Others who had cause for big hope wound up failing to menace even as they succeeded at good golf. Rickie Fowler, the 28-year-old frequent major contender who hinted at the softness of the first-time U.S. Open course way back on Thursday when he went out to a 65, began the day at 10 under but shot par 72, which couldn’t help in this rare birdie festival.

Justin Thomas, the 24-year-old who shot 63 on Saturday for the best score against par (9 under) in the 117 U.S. Opens and began one shot from the lead, wobbled from the get-go and shot 75 on Sunday. A day after making nine birdies and an eagle, he made one birdie.

Si Woo Kim, the 21-year-old Players Championship winner who began a compelling three shots off the lead, shot 75 and finished at a commendable 6 under par.

Just when it seemed as if those remaining at the top might arm-wrestle for it, Koepka rose and suspense sank. By the time he parred the par-5 giant No. 18 with a two-footer, tied Rory McIlroy’s 16-under record from Congressional in 2011 and fist-pumped understatedly a few times, he had cast himself as a top-tier threat.

“To be honest, he was just so in control,” said his caddie, Ricky Elliott. “He just dead-lined all day.”

It was a champion’s posture just three years into the heavy mix for a player who came to it on an unconventional path. Having missed out at PGA Tour qualifying school in 2012, he went to Europe, where he quickly won three times on the European Challenge Tour, the continent’s second tier. Just three years after the Pinehurst breakthrough, he ranked three birdies sure to become famous behind one par he found to be reassuring. He had three-putted No. 10 for his lone three-putt of the week and his lone back-nine bogey, and he felt he had putted poorly on No. 11, by the time he left himself quite a 12-foot challenge when he landed on 13.

“To be honest with you, it really was the putt, the par save on 13,” Koepka said. “I think that built some confidence. … So I think that was kind of the changing point of the round for me.”

What followed left others stung but also impressed. Harman said, “I can’t take anything away from how well he played,” and, “You’ve got to tip your cap; he won the golf tournament on the back nine,” and, “If you’d have told me I was going to shoot 12 under in the U.S. Open and not win, I’d have taken that bet, that’s for sure.”

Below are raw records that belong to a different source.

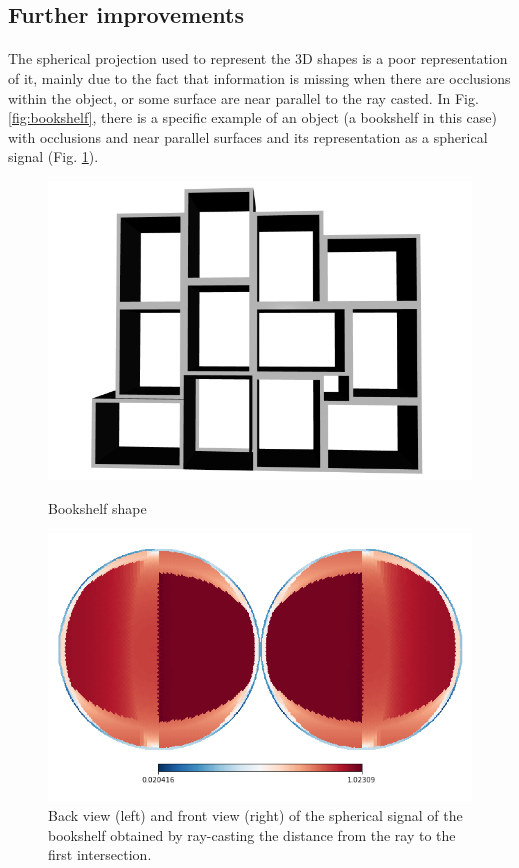 \documentclass[11pt]{report}
\begin{document}
\subsection{Further improvements}
\paragraph*{}
The spherical projection used to represent the 3D shapes is a poor representation of it, mainly due to the fact that information is missing when there are occlusions within the object, or some surface are near parallel to the ray casted. In Fig. \ref{fig:bookshelf}, there is a specific example of an object (a bookshelf in this case) with occlusions and near parallel surfaces and its representation as a spherical signal (Fig. \ref{fig:bookshelf_spherical}).

\begin{figure}[!ht]
\centering
\begin{minipage}{0.48\linewidth}
    \centering
    \includegraphics[width=0.8\linewidth]{bookshelf.png}
    \caption{Bookshelf shape}
    \label{fig:bookshelf}
\end{minipage}
\hfill
\begin{minipage}{0.48\linewidth}
    \centering
    \includegraphics[width=0.8\linewidth]{bookshelf_spherical.png}
    \caption{Back view (left) and front view (right) of the spherical signal of the bookshelf obtained by ray-casting the distance from the ray to the first intersection.}
    \label{fig:bookshelf_spherical}
\end{minipage}
\end{figure}
\end{document}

Then again, it had been an odd U.S. Open. Only two players in 116 previous editions – Tiger Woods in 2000 and McIlroy in 2011 – had finished under par in double digits. Seven did it here, but one did it by far the best, cementing a brisk run to the fore of the game.

Elliott, the caddie, a Northern Irishman and dual citizen of the United States and United Kingdom, recalled how only four years ago at Oak Hill in Rochester, New York, at the PGA Championship, someone told him a young player needed a caddie who could ply both sides of the Atlantic. Elliott said he would give it a try. He became one of the many through the years to see Koepka and think straightaway, Elliott nodded, “This boy’s going to be good.”